Strong Demand Will Drive GRC Software Revenues to $11.8 Billion in 2021
The market for governance, risk and compliance (GRC) software is expected to experience strong growth as business leaders look for solutions to meet the challenges of regulatory change, cybersecurity threats, third-party exposure, and reputation risk. In the first forecast to size the overall GRC software market, IDC sees worldwide revenues reaching $11.8 billion in 2021, growing at a compound annual rate of 6.7% over the 2016-2021 forecast period.
A number of factors are driving the growth in demand for GRC applications. Regulatory compliance has become increasingly complex and corporate governance, risk and compliance initiatives have come under greater scrutiny. Given the financial and reputational impact of high visibility compliance and security breaches, risk management has become a strategic level conversation, discussed among the C-suite and corporate board.
At the same time, risk management responsibilities have started to shift downward toward the line of business owner as the first line of defense, making user engagement, ease of use, and integration with other enterprise applications just as important as reporting.
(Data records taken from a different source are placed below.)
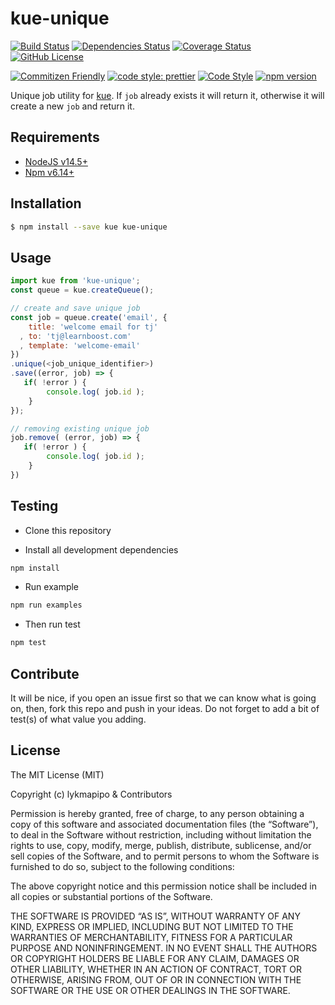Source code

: # kue-unique

[![Build Status](https://travis-ci.org/lykmapipo/kue-unique.svg?branch=master)](https://travis-ci.org/lykmapipo/kue-unique)
[![Dependencies Status](https://david-dm.org/lykmapipo/kue-unique.svg)](https://david-dm.org/lykmapipo/kue-unique)
[![Coverage Status](https://coveralls.io/repos/github/lykmapipo/kue-unique/badge.svg?branch=master)](https://coveralls.io/github/lykmapipo/kue-unique?branch=master)
[![GitHub License](https://img.shields.io/github/license/lykmapipo/kue-unique)](https://github.com/lykmapipo/kue-unique/blob/master/LICENSE)

[![Commitizen Friendly](https://img.shields.io/badge/commitizen-friendly-brightgreen.svg)](http://commitizen.github.io/cz-cli/)
[![code style: prettier](https://img.shields.io/badge/code_style-prettier-ff69b4.svg)](https://github.com/prettier/prettier)
[![Code Style](https://badgen.net/badge/code%20style/airbnb/ff5a5f?icon=airbnb)](https://github.com/airbnb/javascript)
[![npm version](https://img.shields.io/npm/v/kue-unique)](https://www.npmjs.com/package/kue-unique)

Unique job utility for [kue](https://github.com/Automattic/kue). If `job` already exists it will return it, otherwise it will create a new `job` and return it.

## Requirements

- [NodeJS v14.5+](https://nodejs.org)
- [Npm v6.14+](https://www.npmjs.com/)

## Installation

```sh
$ npm install --save kue kue-unique
```

## Usage

```js
import kue from 'kue-unique';
const queue = kue.createQueue();

// create and save unique job
const job = queue.create('email', {
    title: 'welcome email for tj'
  , to: 'tj@learnboost.com'
  , template: 'welcome-email'
})
.unique(<job_unique_identifier>)
.save((error, job) => {
   if( !error ) {
        console.log( job.id );
    }
});

// removing existing unique job
job.remove( (error, job) => {
   if( !error ) {
        console.log( job.id );
    }
})
```

## Testing

- Clone this repository

- Install all development dependencies

```sh
npm install
```

- Run example

```sh
npm run examples
```

- Then run test

```sh
npm test
```

## Contribute

It will be nice, if you open an issue first so that we can know what is going on, then, fork this repo and push in your ideas. Do not forget to add a bit of test(s) of what value you adding.

## License

The MIT License (MIT)

Copyright (c) lykmapipo & Contributors

Permission is hereby granted, free of charge, to any person obtaining a copy of this software and associated documentation files (the “Software”), to deal in the Software without restriction, including without limitation the rights to use, copy, modify, merge, publish, distribute, sublicense, and/or sell copies of the Software, and to permit persons to whom the Software is furnished to do so, subject to the following conditions:

The above copyright notice and this permission notice shall be included in all copies or substantial portions of the Software.

THE SOFTWARE IS PROVIDED “AS IS”, WITHOUT WARRANTY OF ANY KIND, EXPRESS OR IMPLIED, INCLUDING BUT NOT LIMITED TO THE WARRANTIES OF MERCHANTABILITY, FITNESS FOR A PARTICULAR PURPOSE AND NONINFRINGEMENT. IN NO EVENT SHALL THE AUTHORS OR COPYRIGHT HOLDERS BE LIABLE FOR ANY CLAIM, DAMAGES OR OTHER LIABILITY, WHETHER IN AN ACTION OF CONTRACT, TORT OR OTHERWISE, ARISING FROM, OUT OF OR IN CONNECTION WITH THE SOFTWARE OR THE USE OR OTHER DEALINGS IN THE SOFTWARE.
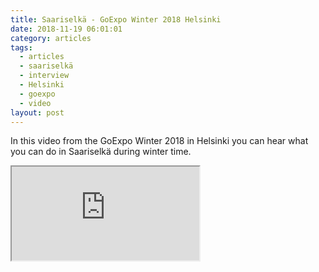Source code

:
 ```yaml
---
title: Saariselkä - GoExpo Winter 2018 Helsinki
date: 2018-11-19 06:01:01
category: articles
tags:
  - articles
  - saariselkä
  - interview
  - Helsinki
  - goexpo
  - video
layout: post
---
```


In this video from the GoExpo Winter 2018 in Helsinki you can hear what you can do in Saariselkä during winter time.

<div class="embed-responsive embed-responsive-16by9">
    <iframe class="embed-responsive-item" src="https://www.youtube.com/embed/SskX54L-q9Y"></iframe>
</div>
<br>
<!--more-->
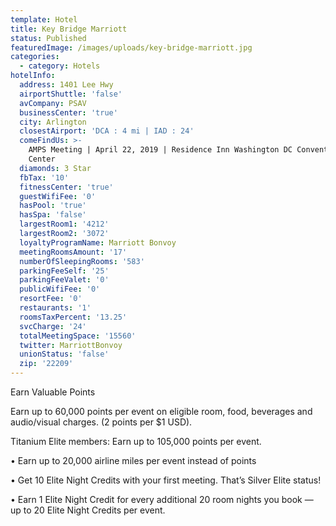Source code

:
 ```yaml
---
template: Hotel
title: Key Bridge Marriott
status: Published
featuredImage: /images/uploads/key-bridge-marriott.jpg
categories:
  - category: Hotels
hotelInfo:
  address: 1401 Lee Hwy
  airportShuttle: 'false'
  avCompany: PSAV
  businessCenter: 'true'
  city: Arlington
  closestAirport: 'DCA : 4 mi | IAD : 24'
  comeFindUs: >-
    AMPS Meeting | April 22, 2019 | Residence Inn Washington DC Convention
    Center
  diamonds: 3 Star
  fbTax: '10'
  fitnessCenter: 'true'
  guestWifiFee: '0'
  hasPool: 'true'
  hasSpa: 'false'
  largestRoom1: '4212'
  largestRoom2: '3072'
  loyaltyProgramName: Marriott Bonvoy
  meetingRoomsAmount: '17'
  numberOfSleepingRooms: '583'
  parkingFeeSelf: '25'
  parkingFeeValet: '0'
  publicWifiFee: '0'
  resortFee: '0'
  restaurants: '1'
  roomsTaxPercent: '13.25'
  svcCharge: '24'
  totalMeetingSpace: '15560'
  twitter: MarriottBonvoy
  unionStatus: 'false'
  zip: '22209'
---
```

Earn Valuable Points

Earn up to 60,000 points per event on eligible room, food, beverages and audio/visual charges. (2 points per $1 USD). 

Titanium Elite members: Earn up to 105,000 points per event.

•	Earn up to 20,000 airline miles per event instead of points

•	Get 10 Elite Night Credits with your first meeting. That’s Silver Elite status!

•	Earn 1 Elite Night Credit for every additional 20 room nights you book — up to 20 Elite Night Credits per event.
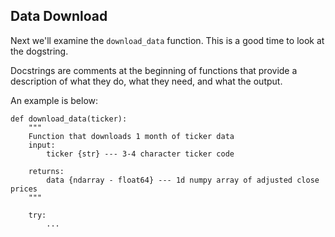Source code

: ## Data Download

Next we'll examine the `download_data` function.  This is a good time to look at the dogstring.

Docstrings are comments at the beginning of functions that provide a description of what they do, what they need, and what the output.

An example is below:

```
def download_data(ticker):
    """
    Function that downloads 1 month of ticker data
    input:
        ticker {str} --- 3-4 character ticker code

    returns:
        data {ndarray - float64} --- 1d numpy array of adjusted close prices
    """

    try:
        ...
```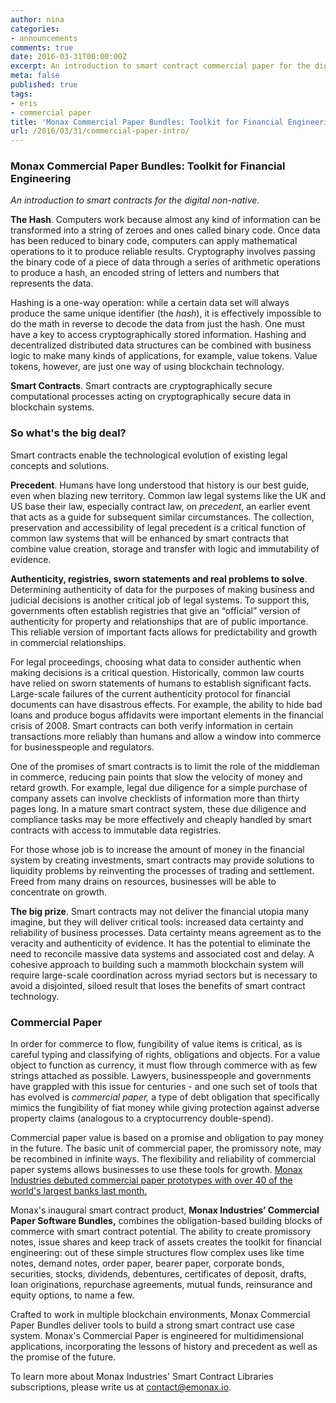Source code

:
 ```yaml
---
author: nina
categories:
- announcements
comments: true
date: 2016-03-31T00:00:00Z
excerpt: An introduction to smart contract commercial paper for the digital non-native.
meta: false
published: true
tags:
- eris
- commercial paper
title: 'Monax Commercial Paper Bundles: Toolkit for Financial Engineering'
url: /2016/03/31/commercial-paper-intro/
---
```


### Monax Commercial Paper Bundles: Toolkit for Financial Engineering

*An introduction to smart contracts for the digital non-native.*

**The Hash**. Computers work because almost any kind of information can be transformed into a string of zeroes and ones called binary code. Once data has been reduced to binary code, computers can apply mathematical operations to it to produce reliable results. Cryptography involves passing the binary code of a piece of data through a series of arithmetic operations to produce a hash, an encoded string of letters and numbers that represents the data.  

Hashing is a one-way operation: while a certain data set will always produce the same unique identifier (the *hash*), it is effectively impossible to do the math in reverse to decode the data from just the hash. One must have a key to access cryptographically stored information. Hashing and decentralized distributed data structures can be combined with business logic to make many kinds of applications, for example, value tokens. Value tokens, however, are just one way of using blockchain technology.

**Smart Contracts**. Smart contracts are cryptographically secure computational processes acting on cryptographically secure data in blockchain systems.

### So what's the big deal?
Smart contracts enable the technological evolution of existing legal concepts and solutions.

**Precedent**. Humans have long understood that history is our best guide, even when blazing new territory. Common law legal systems like the UK and US base their law, especially contract law, on *precedent*, an earlier event that acts as a guide for subsequent similar circumstances. The collection, preservation and accessibility of legal precedent is a critical function of common law systems that will be enhanced by smart contracts that combine value creation, storage and transfer with logic and immutability of evidence.

**Authenticity, registries, sworn statements and real problems to solve**. Determining authenticity of data for the purposes of making business and judicial decisions is another critical job of legal systems. To support this, governments often establish registries that give an “official” version of authenticity for property and relationships that are of public importance. This reliable version of important facts allows for predictability and growth in commercial relationships.

For legal proceedings, choosing what data to consider authentic when making decisions is a critical question. Historically, common law courts have relied on sworn statements of humans to establish significant facts. Large-scale failures of the current authenticity protocol for financial documents can have disastrous effects. For example, the ability to hide bad loans and produce bogus affidavits were important elements in the financial crisis of 2008. Smart contracts can both verify information in certain transactions more reliably than humans and allow a window into commerce for businesspeople and regulators.

One of the promises of smart contracts is to limit the role of the middleman in commerce, reducing pain points that slow the velocity of money and retard growth. For example, legal due diligence for a simple purchase of company assets can involve checklists of information more than thirty pages long. In a mature smart contract system, these due diligence and compliance tasks may be more effectively and cheaply handled by smart contracts with access to immutable data registries.

For those whose job is to increase the amount of money in the financial system by creating investments, smart contracts may provide solutions to liquidity problems by reinventing the processes of trading and settlement. Freed from many drains on resources, businesses will be able to concentrate on growth.

**The big prize**. Smart contracts may not deliver the financial utopia many imagine, but they will deliver critical tools: increased data certainty and reliability of business processes. Data certainty means agreement as to the veracity and authenticity of evidence. It has the potential to eliminate the need to reconcile massive data systems and associated cost and delay. A cohesive approach to building such a mammoth blockchain system will require large-scale coordination across myriad sectors but is necessary to avoid a disjointed, siloed result that loses the benefits of smart contract technology.

### Commercial Paper

In order for commerce to flow, fungibility of value items is critical, as is careful typing and classifying of rights, obligations and objects. For a value object to function as currency, it must flow through commerce with as few strings attached as possible. Lawyers, businesspeople and governments have grappled with this issue for centuries - and one such set of tools that has evolved is *commercial paper,* a type of debt obligation that specifically mimics the fungibility of fiat money while giving protection against adverse property claims (analogous to a cryptocurrency double-spend).

Commercial paper value is based on a promise and obligation to pay money in the future. The basic unit of commercial paper, the promissory note, may be recombined in infinite ways. The flexibility and reliability of commercial paper systems allows businesses to use these tools for growth. [Monax Industries debuted commercial paper prototypes with over 40 of the world's largest banks last month.](https://blog.erisindustries.com/announcements/2016/03/03/r3/)

Monax's inaugural smart contract product, **Monax Industries’ Commercial Paper Software Bundles,** combines the obligation-based building blocks of commerce with smart contract potential. The ability to create promissory notes, issue shares and keep track of assets creates the toolkit for financial engineering: out of these simple structures flow complex uses like time notes, demand notes, order paper, bearer paper, corporate bonds, securities, stocks, dividends, debentures, certificates of deposit, drafts, loan originations, repurchase agreements, mutual funds, reinsurance and equity options, to name a few. 

Crafted to work in multiple blockchain environments, Monax Commercial Paper Bundles deliver tools to build a strong smart contract use case system. Monax's Commercial Paper is engineered for multidimensional applications, incorporating the lessons of history and precedent as well as the promise of the future.

To learn more about Monax Industries' Smart Contract Libraries subscriptions, please write us at <contact@emonax.io>.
"Successful GRC vendors are developing more intuitive and configurable platforms, providing expanded integration and content options, and focusing on user engagement through automated reporting, alerting, and mobile accessibility," said Angela Gelnaw, senior research analyst, Legal, Risk & Compliance Solutions.
Another important factor driving growth in the GRC market is the rise of cloud solutions, which are growing faster than the overall market. Adoption of GRC applications among small and medium-sized businesses, line of business managers, and less-regulated industries have been central to the growth of these cloud-based solutions.
IDC defines governance, risk and compliance software as the aggregation of the tools required to help an enterprise identify, track, and analyze enterprise and technology risks and to monitor and manage corporate and IT governance and compliance initiatives to enhance performance and stay in compliance with global laws and regulations, industry standards, and company policies.
IDC recognizes five segments in the GRC software market: GRC Integrated Suites, Corporate Governance & Compliance Management applications, Enterprise Risk Management applications, Audit Management solutions, and Business Resiliency applications. The GRC Integrated Suites segment comprises about 20% of the overall market and is expected to experience healthy growth throughout the forecast. The rest of the GRC market is fragmented across the other four segments.